Tekst gaat onder de afbeelding verder
Blessures door overbelasting bij wielrennen

Ernstige, acute blessures komen veel voor bij het wielrennen. In meer dan de helft van de gevallen gaat het om een hersenschudding of ernstig schedel- of hersenletsel. Daarnaast zijn het vaak breuken of luxaties van de schouder en het sleutelbeen. Maar ook overbelastingsblessures spelen een rol in deze sport: knieklachten, lage rugklachten en nek-/schouderklachten. Daarnaast hebben ook heel veel wielrenners last van zadelpijn, tintelingen in de handen en brandende voeten.

Knieklachten

Knieklachten komen bij ongeveer 20 tot 50 procent van de wielrenners voor. Door de steeds herhalende beweging van de knieën zijn deze erg gevoelig voor overbelasting. De meest voorkomende klacht is pijn rondom de knieschijf. Wanneer je de knie buigt en strekt gaat de knieschijf door een soort gootje heen. Wanneer dit sporen niet helemaal goed gaat, krijg je een irritatie rond de knieschijf.
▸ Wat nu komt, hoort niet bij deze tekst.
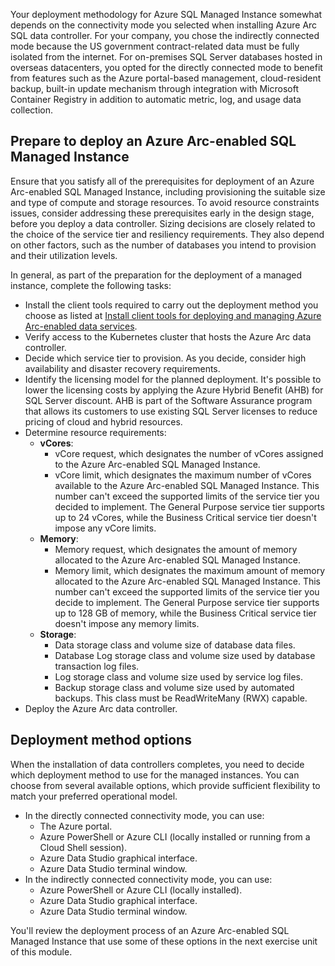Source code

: Your deployment methodology for Azure SQL Managed Instance somewhat depends on the connectivity mode you selected when installing Azure Arc SQL data controller. For your company, you chose the indirectly connected mode because the US government contract-related data must be fully isolated from the internet. For on-premises SQL Server databases hosted in overseas datacenters, you opted for the directly connected mode to benefit from features such as the Azure portal-based management, cloud-resident backup, built-in update mechanism through integration with Microsoft Container Registry in addition to automatic metric, log, and usage data collection.

## Prepare to deploy an Azure Arc-enabled SQL Managed Instance

Ensure that you satisfy all of the prerequisites for deployment of an Azure Arc-enabled SQL Managed Instance, including provisioning the suitable size and type of compute and storage resources. To avoid resource constraints issues, consider addressing these prerequisites early in the design stage, before you deploy a data controller. Sizing decisions are closely related to the choice of the service tier and resiliency requirements. They also depend on other factors, such as the number of databases you intend to provision and their utilization levels.

In general, as part of the preparation for the deployment of a managed instance, complete the following tasks:

- Install the client tools required to carry out the deployment method you choose as listed at [Install client tools for deploying and managing Azure Arc-enabled data services](/azure/azure-arc/data/install-client-tools).
- Verify access to the Kubernetes cluster that hosts the Azure Arc data controller.
- Decide which service tier to provision. As you decide, consider high availability and disaster recovery requirements.
- Identify the licensing model for the planned deployment. It's possible to lower the licensing costs by applying the Azure Hybrid Benefit (AHB) for SQL Server discount. AHB is part of the Software Assurance program that allows its customers to use existing SQL Server licenses to reduce pricing of cloud and hybrid resources.
- Determine resource requirements:
  - **vCores**:
    - vCore request, which designates the number of vCores assigned to the Azure Arc-enabled SQL Managed Instance.
    - vCore limit, which designates the maximum number of vCores available to the Azure Arc-enabled SQL Managed Instance. This number can't exceed the supported limits of the service tier you decided to implement. The General Purpose service tier supports up to 24 vCores, while the Business Critical service tier doesn't impose any vCore limits.
  - **Memory**:
    - Memory request, which designates the amount of memory allocated to the Azure Arc-enabled SQL Managed Instance.
    - Memory limit, which designates the maximum amount of memory allocated to the Azure Arc-enabled SQL Managed Instance. This number can't exceed the supported limits of the service tier you decide to implement. The General Purpose service tier supports up to 128 GB of memory, while the Business Critical service tier doesn't impose any memory limits.
  - **Storage**:
    - Data storage class and volume size of database data files.
    - Database Log storage class and volume size used by database transaction log files.
    - Log storage class and volume size used by service log files.
    - Backup storage class and volume size used by automated backups. This class must be ReadWriteMany (RWX) capable.
- Deploy the Azure Arc data controller.

## Deployment method options

When the installation of data controllers completes, you need to decide which deployment method to use for the managed instances. You can choose from several available options, which provide sufficient flexibility to match your preferred operational model.

- In the directly connected connectivity mode, you can use:
  - The Azure portal.
  - Azure PowerShell or Azure CLI (locally installed or running from a Cloud Shell session).
  - Azure Data Studio graphical interface.
  - Azure Data Studio terminal window.
- In the indirectly connected connectivity mode, you can use:
  - Azure PowerShell or Azure CLI (locally installed).
  - Azure Data Studio graphical interface.
  - Azure Data Studio terminal window.

You'll review the deployment process of an Azure Arc-enabled SQL Managed Instance that use some of these options in the next exercise unit of this module.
Voor een aantal mannen is de natuurlijke houding om met de voeten een beetje naar buiten te staan en te lopen. Wanneer je op de fiets in de clicks vastzit worden de voeten gedwongen recht naar voren te staan. Dit kan de natuurlijke sporing van de knieschijf beïnvloeden. In dit geval kan je de clicks los afstellen of iets naar buiten afstellen onder de schoen. Bij knieschijfproblemen zie je ook vaak dat het zadel te laag staat of te ver naar voren.

Rugklachten

Bij 10 tot 30 procent van de wielrenners is er sprake van lage rugklachten. Dit zijn meestal a-specifieke klachten, niet veroorzaakt door een echte aandoening zoals een hernia. De oorzaak kan zijn dat de onderrug teveel geflecteerd wordt. Hierdoor komt er teveel druk op de ligamenten van de onderrug en krijg je een zeurende pijn in de onderrug.

Het is te voorkomen door het bekken iets verder naar voren te kantelen, bijvoorbeeld door het stuur iets hoger te zetten of de stuurpen te verkorten. Verder is het van belang de spieren van de romp goed te trainen, zodat het bekken niet “wegzakt”.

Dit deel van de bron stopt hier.